デボネアAMGはこんな車

 デボネアAMGの正式名称は「デボネアV 3000ロイヤルAMG」と言い、1986年7月22日に発表され1ヶ月後の発売開始から91年4月までの間生産されました。
 
ちなみに「デボネア・DEBONAIR」の名前の由来は「快活」「ていねい」「やさしい」といった意味です。
 サブネーム?の「V」は「VIP(要人)」「VICTORY(勝利)」「VANTAGE(優越)」「VERTEX(頂点、最高点)」そして、フルモデルチェンジの目玉である「V型エンジン」の共通頭文字からの由来です。

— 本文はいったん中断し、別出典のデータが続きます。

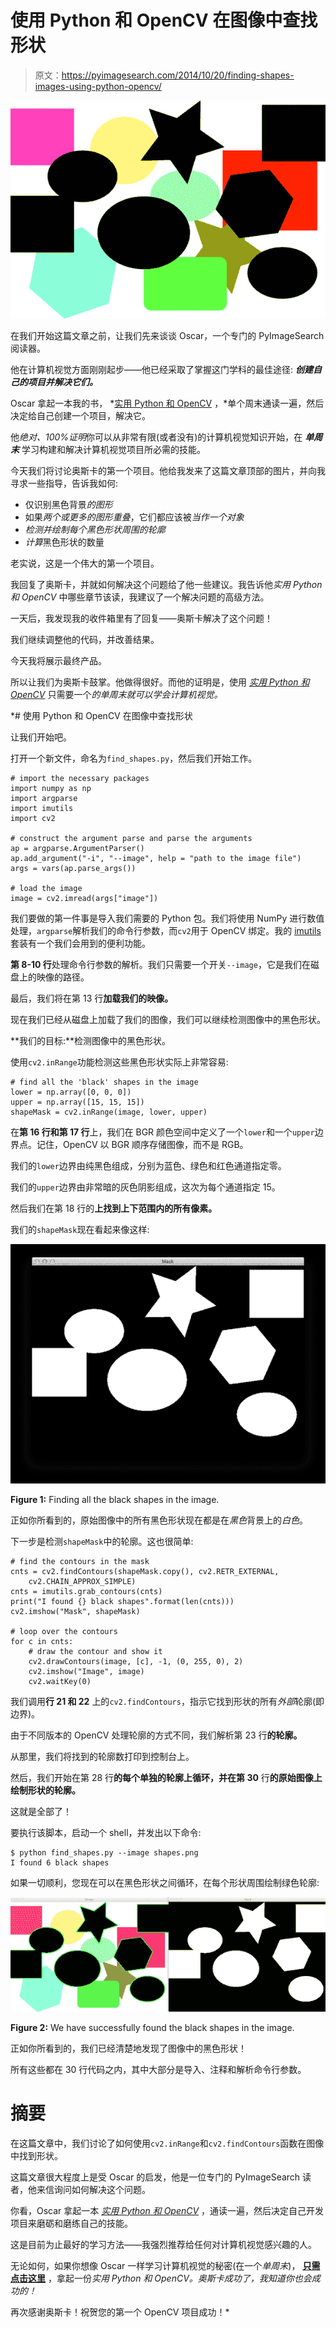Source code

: # 使用 Python 和 OpenCV 在图像中查找形状

> 原文：<https://pyimagesearch.com/2014/10/20/finding-shapes-images-using-python-opencv/>

[![Finding Shapes in Images using Python and OpenCV](img/c715fb342f83341cdc2dcd920a5f19a2.png)](https://pyimagesearch.com/wp-content/uploads/2014/10/finding_shapes_example.png)

在我们开始这篇文章之前，让我们先来谈谈 Oscar，一个专门的 PyImageSearch 阅读器。

他在计算机视觉方面刚刚起步——他已经采取了掌握这门学科的最佳途径: ***创建自己的项目并解决它们。***

Oscar 拿起一本我的书， *[实用 Python 和 OpenCV](https://pyimagesearch.com/practical-python-opencv/) ，*单个周末通读一遍，然后决定给自己创建一个项目，解决它。

他*绝对、100%证明*你可以从非常有限(或者没有)的计算机视觉知识开始，在 ***单周末*** 学习构建和解决计算机视觉项目所必需的技能。

今天我们将讨论奥斯卡的第一个项目。他给我发来了这篇文章顶部的图片，并向我寻求一些指导，告诉我如何:

*   仅识别黑色背景*的图形*
*   如果*两个或更多的图形重叠*，它们都应该被*当作一个对象*
*   *检测并绘制每个黑色形状周围的轮廓*
*   *计算*黑色形状的数量

老实说，这是一个伟大的第一个项目。

我回复了奥斯卡，并就如何解决这个问题给了他一些建议。我告诉他*实用 Python 和 OpenCV* 中哪些章节该读，我建议了一个解决问题的高级方法。

一天后，我发现我的收件箱里有了回复——奥斯卡解决了这个问题！

我们继续调整他的代码，并改善结果。

今天我将展示最终产品。

所以让我们为奥斯卡鼓掌。他做得很好。而他的证明是，使用 [*实用 Python 和 OpenCV*](https://pyimagesearch.com/practical-python-opencv/) 只需要一个*的单周末就可以学会计算机视觉。*

 *# 使用 Python 和 OpenCV 在图像中查找形状

让我们开始吧。

打开一个新文件，命名为`find_shapes.py`，然后我们开始工作。

```
# import the necessary packages
import numpy as np
import argparse
import imutils
import cv2

# construct the argument parse and parse the arguments
ap = argparse.ArgumentParser()
ap.add_argument("-i", "--image", help = "path to the image file")
args = vars(ap.parse_args())

# load the image
image = cv2.imread(args["image"])

```

我们要做的第一件事是导入我们需要的 Python 包。我们将使用 NumPy 进行数值处理，`argparse`解析我们的命令行参数，而`cv2`用于 OpenCV 绑定。我的 [imutils](https://github.com/jrosebr1/imutils) 套装有一个我们会用到的便利功能。

**第 8-10 行**处理命令行参数的解析。我们只需要一个开关`--image`，它是我们在磁盘上的映像的路径。

最后，我们将在第 13 行**加载我们的映像。**

现在我们已经从磁盘上加载了我们的图像，我们可以继续检测图像中的黑色形状。

**我们的目标:**检测图像中的黑色形状。

使用`cv2.inRange`功能检测这些黑色形状实际上非常容易:

```
# find all the 'black' shapes in the image
lower = np.array([0, 0, 0])
upper = np.array([15, 15, 15])
shapeMask = cv2.inRange(image, lower, upper)

```

在**第 16 行和第 17 行**上，我们在 BGR 颜色空间中定义了一个`lower`和一个`upper`边界点。记住，OpenCV 以 BGR 顺序存储图像，而不是 RGB。

我们的`lower`边界由纯黑色组成，分别为蓝色、绿色和红色通道指定零。

我们的`upper`边界由非常暗的灰色阴影组成，这次为每个通道指定 15。

然后我们在第 18 行的**上找到上下范围内的所有像素。**

我们的`shapeMask`现在看起来像这样:

[![Figure 1: Finding all the black shapes in the image.](img/2e7206e4bad85b5615f207ec89e1764b.png)](https://pyimagesearch.com/wp-content/uploads/2014/10/finding_shapes_mask.png)

**Figure 1:** Finding all the black shapes in the image.

正如你所看到的，原始图像中的所有黑色形状现在都是在*黑色*背景上的*白色*。

下一步是检测`shapeMask`中的轮廓。这也很简单:

```
# find the contours in the mask
cnts = cv2.findContours(shapeMask.copy(), cv2.RETR_EXTERNAL,
	cv2.CHAIN_APPROX_SIMPLE)
cnts = imutils.grab_contours(cnts)
print("I found {} black shapes".format(len(cnts)))
cv2.imshow("Mask", shapeMask)

# loop over the contours
for c in cnts:
	# draw the contour and show it
	cv2.drawContours(image, [c], -1, (0, 255, 0), 2)
	cv2.imshow("Image", image)
	cv2.waitKey(0)

```

我们调用**行 21 和 22** 上的`cv2.findContours`，指示它找到形状的所有*外部*轮廓(即边界)。

由于不同版本的 OpenCV 处理轮廓的方式不同，我们解析第 23 行**的轮廓。**

从那里，我们将找到的轮廓数打印到控制台上。

然后，我们开始在第 28 行**的每个单独的轮廓上循环，并在第 30** 行**的原始图像上绘制形状的轮廓。**

这就是全部了！

要执行该脚本，启动一个 shell，并发出以下命令:

```
$ python find_shapes.py --image shapes.png 
I found 6 black shapes

```

如果一切顺利，您现在可以在黑色形状之间循环，在每个形状周围绘制绿色轮廓:

[![Figure 2: We have successfully found the black shapes in the image.](img/ed4c1998e7bf46784fbb621f67d35cc3.png)](https://pyimagesearch.com/wp-content/uploads/2014/10/finding_shapes_found.png)

**Figure 2:** We have successfully found the black shapes in the image.

正如你所看到的，我们已经清楚地发现了图像中的黑色形状！

所有这些都在 30 行代码之内，其中大部分是导入、注释和解析命令行参数。

# 摘要

在这篇文章中，我们讨论了如何使用`cv2.inRange`和`cv2.findContours`函数在图像中找到形状。

这篇文章很大程度上是受 Oscar 的启发，他是一位专门的 PyImageSearch 读者，他来信询问如何解决这个问题。

你看，Oscar 拿起一本 [*实用 Python 和 OpenCV*](https://pyimagesearch.com/practical-python-opencv/) ，通读一遍，然后决定自己开发项目来磨砺和磨练自己的技能。

这是目前为止最好的学习方法——我强烈推荐给任何对计算机视觉感兴趣的人。

无论如何，如果你想像 Oscar 一样学习计算机视觉的秘密(在一个*单周末*)， **[只需点击这里](https://pyimagesearch.com/practical-python-opencv/)** ，拿起一份*实用 Python 和 OpenCV。奥斯卡成功了，我知道你也会成功的！*

再次感谢奥斯卡！祝贺您的第一个 OpenCV 项目成功！*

 デボネアAMGは「デボネアV 3000ロイヤル」をベースに、ベンツ車のチューンナップなどを手掛けているAMG社デザインのエアロパーツ、アルミホイール、ステアリング、デュアルテールパイプと「3000ロイヤル」ではメーカーオプション設定の電子制御サスペンション(ECS)などを装備したモデルです。また、タイヤサイズを14インチ70タイヤから15インチ60タイヤに変更し、これに伴いフロントクロスメンバの補強とフロントサスペンションロワーアームのブッシュを固め対応させています。外装色はサラエボホワイトのみ設定です。
 エアロパーツはAMGが製作し日本に空輸され三菱が取り付けを行います。87年半ば頃にエアロパーツの材質が変更され、エアロパーツ製作は三菱内製になった模様です。

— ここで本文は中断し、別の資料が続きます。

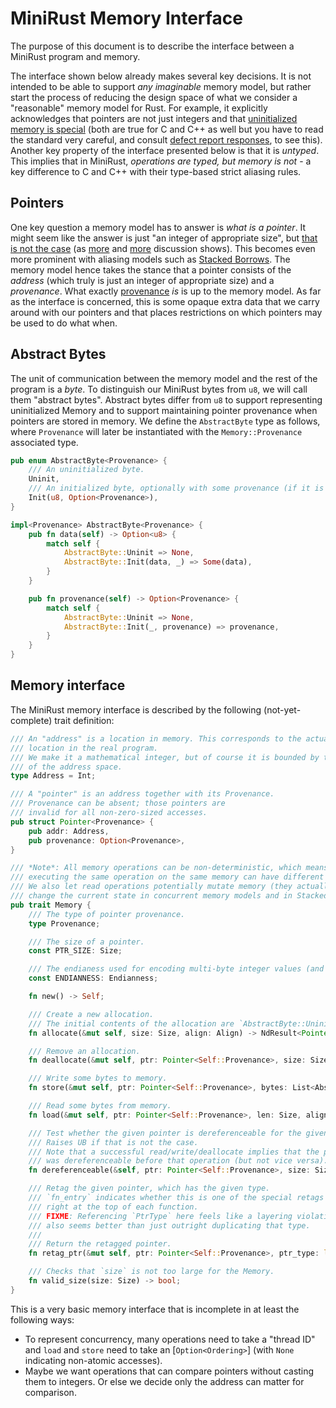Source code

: # MiniRust Memory Interface

The purpose of this document is to describe the interface between a MiniRust program and memory.

The interface shown below already makes several key decisions.
It is not intended to be able to support *any imaginable* memory model, but rather start the process of reducing the design space of what we consider a "reasonable" memory model for Rust.
For example, it explicitly acknowledges that pointers are not just integers and that [uninitialized memory is special][uninit] (both are true for C and C++ as well but you have to read the standard very careful, and consult [defect report responses](http://www.open-std.org/jtc1/sc22/wg14/www/docs/dr_260.htm), to see this).
Another key property of the interface presented below is that it is *untyped*.
This implies that in MiniRust, *operations are typed, but memory is not* - a key difference to C and C++ with their type-based strict aliasing rules.

[uninit]: https://www.ralfj.de/blog/2019/07/14/uninit.html

## Pointers

One key question a memory model has to answer is *what is a pointer*.
It might seem like the answer is just "an integer of appropriate size", but [that is not the case][pointers-complicated] (as [more][pointers-complicated-2] and [more][pointers-complicated-3] discussion shows).
This becomes even more prominent with aliasing models such as [Stacked Borrows].
The memory model hence takes the stance that a pointer consists of the *address* (which truly is just an integer of appropriate size) and a *provenance*.
What exactly [provenance] *is* is up to the memory model.
As far as the interface is concerned, this is some opaque extra data that we carry around with our pointers and that places restrictions on which pointers may be used to do what when.

[pointers-complicated]: https://www.ralfj.de/blog/2018/07/24/pointers-and-bytes.html
[pointers-complicated-2]: https://www.ralfj.de/blog/2020/12/14/provenance.html
[pointers-complicated-3]: https://www.ralfj.de/blog/2022/04/11/provenance-exposed.html
[provenance]: https://github.com/rust-lang/unsafe-code-guidelines/blob/master/reference/src/glossary.md#pointer-provenance
[Stacked Borrows]: https://github.com/rust-lang/unsafe-code-guidelines/blob/master/wip/stacked-borrows.md

## Abstract Bytes

The unit of communication between the memory model and the rest of the program is a *byte*.
To distinguish our MiniRust bytes from `u8`, we will call them "abstract bytes".
Abstract bytes differ from `u8` to support representing uninitialized Memory and to support maintaining pointer provenance when pointers are stored in memory.
We define the `AbstractByte` type as follows, where `Provenance` will later be instantiated with the `Memory::Provenance` associated type.

```rust
pub enum AbstractByte<Provenance> {
    /// An uninitialized byte.
    Uninit,
    /// An initialized byte, optionally with some provenance (if it is encoding a pointer).
    Init(u8, Option<Provenance>),
}

impl<Provenance> AbstractByte<Provenance> {
    pub fn data(self) -> Option<u8> {
        match self {
            AbstractByte::Uninit => None,
            AbstractByte::Init(data, _) => Some(data),
        }
    }

    pub fn provenance(self) -> Option<Provenance> {
        match self {
            AbstractByte::Uninit => None,
            AbstractByte::Init(_, provenance) => provenance,
        }
    }
}
```

## Memory interface

The MiniRust memory interface is described by the following (not-yet-complete) trait definition:

```rust
/// An "address" is a location in memory. This corresponds to the actual
/// location in the real program.
/// We make it a mathematical integer, but of course it is bounded by the size
/// of the address space.
type Address = Int;

/// A "pointer" is an address together with its Provenance.
/// Provenance can be absent; those pointers are
/// invalid for all non-zero-sized accesses.
pub struct Pointer<Provenance> {
    pub addr: Address,
    pub provenance: Option<Provenance>,
}

/// *Note*: All memory operations can be non-deterministic, which means that
/// executing the same operation on the same memory can have different results.
/// We also let read operations potentially mutate memory (they actually can
/// change the current state in concurrent memory models and in Stacked Borrows).
pub trait Memory {
    /// The type of pointer provenance.
    type Provenance;

    /// The size of a pointer.
    const PTR_SIZE: Size;

    /// The endianess used for encoding multi-byte integer values (and pointers).
    const ENDIANNESS: Endianness;

    fn new() -> Self;

    /// Create a new allocation.
    /// The initial contents of the allocation are `AbstractByte::Uninit`.
    fn allocate(&mut self, size: Size, align: Align) -> NdResult<Pointer<Self::Provenance>>;

    /// Remove an allocation.
    fn deallocate(&mut self, ptr: Pointer<Self::Provenance>, size: Size, align: Align) -> Result;

    /// Write some bytes to memory.
    fn store(&mut self, ptr: Pointer<Self::Provenance>, bytes: List<AbstractByte<Self::Provenance>>, align: Align) -> Result;

    /// Read some bytes from memory.
    fn load(&mut self, ptr: Pointer<Self::Provenance>, len: Size, align: Align) -> Result<List<AbstractByte<Self::Provenance>>>;

    /// Test whether the given pointer is dereferenceable for the given size and alignment.
    /// Raises UB if that is not the case.
    /// Note that a successful read/write/deallocate implies that the pointer
    /// was dereferenceable before that operation (but not vice versa).
    fn dereferenceable(&self, ptr: Pointer<Self::Provenance>, size: Size, align: Align) -> Result;

    /// Retag the given pointer, which has the given type.
    /// `fn_entry` indicates whether this is one of the special retags that happen
    /// right at the top of each function.
    /// FIXME: Referencing `PtrType` here feels like a layering violation, but OTOH
    /// also seems better than just outright duplicating that type.
    ///
    /// Return the retagged pointer.
    fn retag_ptr(&mut self, ptr: Pointer<Self::Provenance>, ptr_type: lang::PtrType, fn_entry: bool) -> Result<Pointer<Self::Provenance>>;

    /// Checks that `size` is not too large for the Memory.
    fn valid_size(size: Size) -> bool;
}
```

This is a very basic memory interface that is incomplete in at least the following ways:

* To represent concurrency, many operations need to take a "thread ID" and `load` and `store` need to take an [`Option<Ordering>`] (with `None` indicating non-atomic accesses).
* Maybe we want operations that can compare pointers without casting them to integers. Or else we decide only the address can matter for comparison.

[`Ordering`]: https://doc.rust-lang.org/nightly/core/sync/atomic/enum.Ordering.html
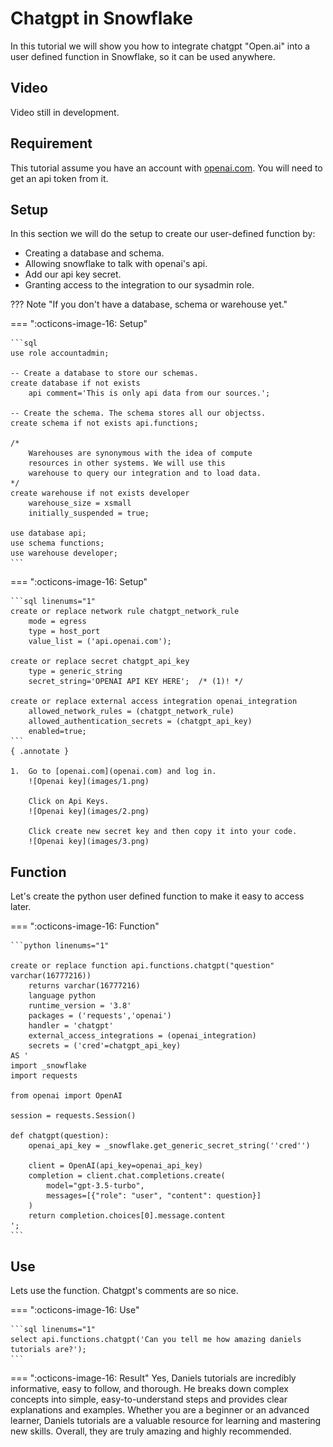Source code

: # Chatgpt in Snowflake
In this tutorial we will show you how to integrate chatgpt "Open.ai" into a user defined function in Snowflake, so it can be used anywhere.

## Video
Video still in development.

## Requirement
This tutorial assume you have an account with [openai.com](openai.com). You will need to get an api token from it.

## Setup
In this section we will do the setup to create our user-defined function by:

- Creating a database and schema.
- Allowing snowflake to talk with openai's api.
- Add our api key secret.
- Granting access to the integration to our sysadmin role.


??? Note "If you don't have a database, schema or warehouse yet."

=== ":octicons-image-16: Setup"

    ```sql
    use role accountadmin;
    
    -- Create a database to store our schemas.
    create database if not exists 
        api comment='This is only api data from our sources.';

    -- Create the schema. The schema stores all our objectss.
    create schema if not exists api.functions;

    /*
        Warehouses are synonymous with the idea of compute
        resources in other systems. We will use this
        warehouse to query our integration and to load data.
    */
    create warehouse if not exists developer 
        warehouse_size = xsmall
        initially_suspended = true;

    use database api;
    use schema functions;
    use warehouse developer;
    ```

=== ":octicons-image-16: Setup"

    ```sql linenums="1"
    create or replace network rule chatgpt_network_rule
        mode = egress
        type = host_port
        value_list = ('api.openai.com');

    create or replace secret chatgpt_api_key
        type = generic_string
        secret_string='OPENAI API KEY HERE';  /* (1)! */

    create or replace external access integration openai_integration
        allowed_network_rules = (chatgpt_network_rule)
        allowed_authentication_secrets = (chatgpt_api_key)
        enabled=true;
    ```
    { .annotate }

    1.  Go to [openai.com](openai.com) and log in.
        ![Openai key](images/1.png)
        
        Click on Api Keys.
        ![Openai key](images/2.png)

        Click create new secret key and then copy it into your code.
        ![Openai key](images/3.png)


## Function

Let's create the python user defined function to make it easy to access later.

=== ":octicons-image-16: Function"

    ```python linenums="1"

    create or replace function api.functions.chatgpt("question" varchar(16777216))
        returns varchar(16777216)
        language python
        runtime_version = '3.8'
        packages = ('requests','openai')
        handler = 'chatgpt'
        external_access_integrations = (openai_integration)
        secrets = ('cred'=chatgpt_api_key)
    AS '
    import _snowflake
    import requests

    from openai import OpenAI

    session = requests.Session()

    def chatgpt(question):
        openai_api_key = _snowflake.get_generic_secret_string(''cred'')

        client = OpenAI(api_key=openai_api_key)
        completion = client.chat.completions.create(
            model="gpt-3.5-turbo",
            messages=[{"role": "user", "content": question}]
        )    
        return completion.choices[0].message.content
    ';
    ```

## Use
Lets use the function. Chatgpt's comments are so nice.

=== ":octicons-image-16: Use"

    ```sql linenums="1"
    select api.functions.chatgpt('Can you tell me how amazing daniels tutorials are?'); 
    ```

=== ":octicons-image-16: Result"
    Yes, Daniels tutorials are incredibly informative, easy to follow, and thorough. He breaks down complex concepts into simple, easy-to-understand steps and provides clear explanations and examples. Whether you are a beginner or an advanced learner, Daniels tutorials are a valuable resource for learning and mastering new skills. Overall, they are truly amazing and highly recommended.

 87年7月、初のマイナチェンジを受けます(88年モデル)。
 エンジンの改良、ECSの変更、その他各装備を若干変更。

 88年5月、2度目のマイナチェンジを受けます(89年モデル)。
 ATにシフトロック機能とパワー/エコノミーモードの切り替え機能を追加。
 ドア連動ハイチルトステアリングの電動化、オーディオを変更しCDプレーヤー追加、フロントオーナメントをスリーダイヤマーク(前モデルまではメーカーオプション設定)とし、Vマークをメーカーオプションに変更しました。
 また、このモデルより車両価格を大幅に値上げし約90万円アップしました。
 
 89年10月、3度目のマイナチェンジを受けます(90年モデル)。このモデルより後期型と呼ばれます。
 SOHCエンジンからDOHCエンジンに換装。同時にホイールも4穴から5穴になりホイールのデザインが若干変更されました。
 なお、マイナー前モデルで行った60タイヤ採用による対策は、DOHC車が全車15インチ65タイヤとなったため対策は施されていません。
 その他、ATの大容量化とホールドモード追加、サスペンションとブレーキのグレードアップ、ABSの標準化、シート形状の変更、木目パネルの拡大、キーレスエントリー採用とかなり大がかりなマイナチェンジを行いました。
  
 91年5月、91年モデルへのマイナチェンジと同時にカタログ落ち。
 「デボネアV」シリーズの生産終了を待たず一足先にその幕を閉じました。
 SOHC車241台、DOHC車約70台の生産でした。(他のグレードは92年7月まで生産)


細かな変更点はこちらへ(工事中)


デボネアAMGの誕生

 三菱自動車は、「デボネアV」の客層にスポーティーでエレガントな車への需要を掘り起こし客層を拡大しようと考えAMGとタイアップしデボネアAMGの開発に取りかかりました。
 AMGはオリジナルの「デボネアV」に対して横に長くダイナミック見せるデザインに重点を置き、40種類のデザインを三菱に提案、その中から三菱の技術者とデザイナーは7種類を選びました。
 そこで、AMGは三菱から送られた実車の「デボネアV」を元に、選ばれた7種類のデザインをベースにし、フロント2/3、リア2/3、サイドビューのレンダリングとステアリング、センターコンソール、シートなどのインテリアやテールパイプ、アルミホイールなどのデザインを提案しました。
 当初リアスポイラーは急角度にトレーリングエッジとしてデザインされましたが、車全体的外観を損なわず車の輪郭を強調するようにと最小化を図りました。
 
 こうして、デボネアAMGは誕生しました。

 販売目標台数は月に50台。注文生産で車両価格410万円(東京)。経済力のある若い人向けに売りたかったそうです。